Jenny Slate is close to heroic in a performance that, well, outshines the rest of The Sunlit Night, an oddball drama-comedy that never pulls together its exotic ingredients into the grand statement it wants to be. Slate plays Frances, a painter with ambition but little to say on canvas. When her parents break up, she finds herself living in a tiny space with her father (/David Paymer) and desperate to get out of her ever-narrowing life. She takes a job in the wilds of Norway, where a community of eccentrics and expatriates includes Nils (Fridtjov Saheim), a brusque artist who is trying hard to win a grant by painting a dilapidated barn a mostly bright yellow, inside and out. He hires Frances to paint the interior over a period of weeks, and treats her like an indentured servant, making her stay in a cramped trailer with a baby goat.
Whatever time of year this is all taking place, there is endless, round-the-clock sunlight that makes it hard to sleep. But Frances perseveres, finding a willing subject to pose for a nude painting and forming an attachment with Yasha (Alex Sharp), ayoung man grieving the death of his father. Adapting her source novel for the film's screenplay, Rebecca Dinerstein and director David Wnendt hammer a lot of stakes into a broad field, figuratively speaking, and have a good time filling their tent with offbeat goodies like a troupe of ancient Nordic warfare enthusiasts led by a clueless American (Zach Galifianakis). The landscape itself, with endless fields, forests, a sea in the distance, and a highway slicing through the emptiness of it all, is a nice metaphor for the void in Frances' pilgrim soul.

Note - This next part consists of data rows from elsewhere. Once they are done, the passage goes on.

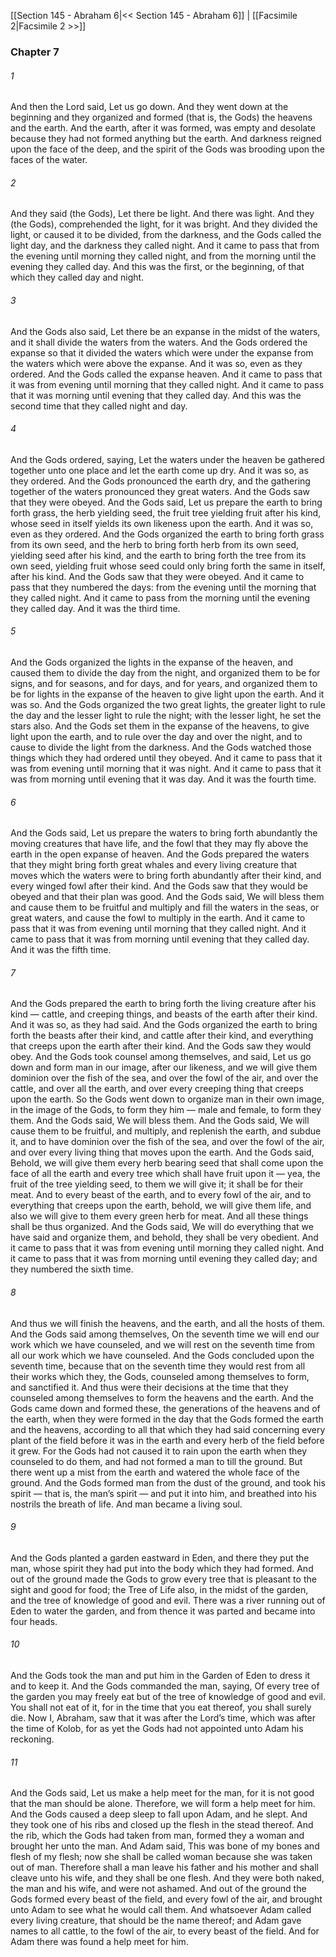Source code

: [[Section 145 - Abraham 6|<< Section 145 - Abraham 6]]  |  [[Facsimile 2|Facsimile 2 >>]]

### Chapter 7
###### 1
And then the Lord said, Let us go down. And they went down at the beginning and they organized and formed (that is, the Gods) the heavens and the earth. And the earth, after it was formed, was empty and desolate because they had not formed anything but the earth. And darkness reigned upon the face of the deep, and the spirit of the Gods was brooding upon the faces of the water.

###### 2
And they said (the Gods), Let there be light. And there was light. And they (the Gods), comprehended the light, for it was bright. And they divided the light, or caused it to be divided, from the darkness, and the Gods called the light day, and the darkness they called night. And it came to pass that from the evening until morning they called night, and from the morning until the evening they called day. And this was the first, or the beginning, of that which they called day and night.

###### 3
And the Gods also said, Let there be an expanse in the midst of the waters, and it shall divide the waters from the waters. And the Gods ordered the expanse so that it divided the waters which were under the expanse from the waters which were above the expanse. And it was so, even as they ordered. And the Gods called the expanse heaven. And it came to pass that it was from evening until morning that they called night. And it came to pass that it was morning until evening that they called day. And this was the second time that they called night and day.

###### 4
And the Gods ordered, saying, Let the waters under the heaven be gathered together unto one place and let the earth come up dry. And it was so, as they ordered. And the Gods pronounced the earth dry, and the gathering together of the waters pronounced they great waters. And the Gods saw that they were obeyed. And the Gods said, Let us prepare the earth to bring forth grass, the herb yielding seed, the fruit tree yielding fruit after his kind, whose seed in itself yields its own likeness upon the earth. And it was so, even as they ordered. And the Gods organized the earth to bring forth grass from its own seed, and the herb to bring forth herb from its own seed, yielding seed after his kind, and the earth to bring forth the tree from its own seed, yielding fruit whose seed could only bring forth the same in itself, after his kind. And the Gods saw that they were obeyed. And it came to pass that they numbered the days: from the evening until the morning that they called night. And it came to pass from the morning until the evening they called day. And it was the third time.

###### 5
And the Gods organized the lights in the expanse of the heaven, and caused them to divide the day from the night, and organized them to be for signs, and for seasons, and for days, and for years, and organized them to be for lights in the expanse of the heaven to give light upon the earth. And it was so. And the Gods organized the two great lights, the greater light to rule the day and the lesser light to rule the night; with the lesser light, he set the stars also. And the Gods set them in the expanse of the heavens, to give light upon the earth, and to rule over the day and over the night, and to cause to divide the light from the darkness. And the Gods watched those things which they had ordered until they obeyed. And it came to pass that it was from evening until morning that it was night. And it came to pass that it was from morning until evening that it was day. And it was the fourth time.

###### 6
And the Gods said, Let us prepare the waters to bring forth abundantly the moving creatures that have life, and the fowl that they may fly above the earth in the open expanse of heaven. And the Gods prepared the waters that they might bring forth great whales and every living creature that moves which the waters were to bring forth abundantly after their kind, and every winged fowl after their kind. And the Gods saw that they would be obeyed and that their plan was good. And the Gods said, We will bless them and cause them to be fruitful and multiply and fill the waters in the seas, or great waters, and cause the fowl to multiply in the earth. And it came to pass that it was from evening until morning that they called night. And it came to pass that it was from morning until evening that they called day. And it was the fifth time.

###### 7
And the Gods prepared the earth to bring forth the living creature after his kind — cattle, and creeping things, and beasts of the earth after their kind. And it was so, as they had said. And the Gods organized the earth to bring forth the beasts after their kind, and cattle after their kind, and everything that creeps upon the earth after their kind. And the Gods saw they would obey. And the Gods took counsel among themselves, and said, Let us go down and form man in our image, after our likeness, and we will give them dominion over the fish of the sea, and over the fowl of the air, and over the cattle, and over all the earth, and over every creeping thing that creeps upon the earth. So the Gods went down to organize man in their own image, in the image of the Gods, to form they him — male and female, to form they them. And the Gods said, We will bless them. And the Gods said, We will cause them to be fruitful, and multiply, and replenish the earth, and subdue it, and to have dominion over the fish of the sea, and over the fowl of the air, and over every living thing that moves upon the earth. And the Gods said, Behold, we will give them every herb bearing seed that shall come upon the face of all the earth and every tree which shall have fruit upon it — yea, the fruit of the tree yielding seed, to them we will give it; it shall be for their meat. And to every beast of the earth, and to every fowl of the air, and to everything that creeps upon the earth, behold, we will give them life, and also we will give to them every green herb for meat. And all these things shall be thus organized. And the Gods said, We will do everything that we have said and organize them, and behold, they shall be very obedient. And it came to pass that it was from evening until morning they called night. And it came to pass that it was from morning until evening they called day; and they numbered the sixth time.

###### 8
And thus we will finish the heavens, and the earth, and all the hosts of them. And the Gods said among themselves, On the seventh time we will end our work which we have counseled, and we will rest on the seventh time from all our work which we have counseled. And the Gods concluded upon the seventh time, because that on the seventh time they would rest from all their works which they, the Gods, counseled among themselves to form, and sanctified it. And thus were their decisions at the time that they counseled among themselves to form the heavens and the earth. And the Gods came down and formed these, the generations of the heavens and of the earth, when they were formed in the day that the Gods formed the earth and the heavens, according to all that which they had said concerning every plant of the field before it was in the earth and every herb of the field before it grew. For the Gods had not caused it to rain upon the earth when they counseled to do them, and had not formed a man to till the ground. But there went up a mist from the earth and watered the whole face of the ground. And the Gods formed man from the dust of the ground, and took his spirit — that is, the man’s spirit — and put it into him, and breathed into his nostrils the breath of life. And man became a living soul.

###### 9
And the Gods planted a garden eastward in Eden, and there they put the man, whose spirit they had put into the body which they had formed. And out of the ground made the Gods to grow every tree that is pleasant to the sight and good for food; the Tree of Life also, in the midst of the garden, and the tree of knowledge of good and evil. There was a river running out of Eden to water the garden, and from thence it was parted and became into four heads.

###### 10
And the Gods took the man and put him in the Garden of Eden to dress it and to keep it. And the Gods commanded the man, saying, Of every tree of the garden you may freely eat but of the tree of knowledge of good and evil. You shall not eat of it, for in the time that you eat thereof, you shall surely die. Now I, Abraham, saw that it was after the Lord’s time, which was after the time of Kolob, for as yet the Gods had not appointed unto Adam his reckoning.

###### 11
And the Gods said, Let us make a help meet for the man, for it is not good that the man should be alone. Therefore, we will form a help meet for him. And the Gods caused a deep sleep to fall upon Adam, and he slept. And they took one of his ribs and closed up the flesh in the stead thereof. And the rib, which the Gods had taken from man, formed they a woman and brought her unto the man. And Adam said, This was bone of my bones and flesh of my flesh; now she shall be called woman because she was taken out of man. Therefore shall a man leave his father and his mother and shall cleave unto his wife, and they shall be one flesh. And they were both naked, the man and his wife, and were not ashamed. And out of the ground the Gods formed every beast of the field, and every fowl of the air, and brought unto Adam to see what he would call them. And whatsoever Adam called every living creature, that should be the name thereof; and Adam gave names to all cattle, to the fowl of the air, to every beast of the field. And for Adam there was found a help meet for him.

Yet The Sunlit Night fails to close the deal after doing a lot of legwork. It can't seem to make all this stuff gel into a womb in which Frances can grow and struggle her way out to a better version of herself. There are so many balls in the air, no one can keep track. Gillian Anderson, for example, turns up in a completely undeveloped role as a foreign widow of the deceased dad. Ironically, the film's best movement isn't even in Norway and doesn't place Frances at the scene's center. That honor goes to Paymer, in a heartbreaking sequence when his character nearly transcends his self-involved nature while toasting Frances' sister at the latter's wedding. Despite the big picture disappointment of The Sunlit Night, Slate's quiet, dogged take on her rudderless character is strong stuff, easily her best work yet in a movie. Lightly recommended.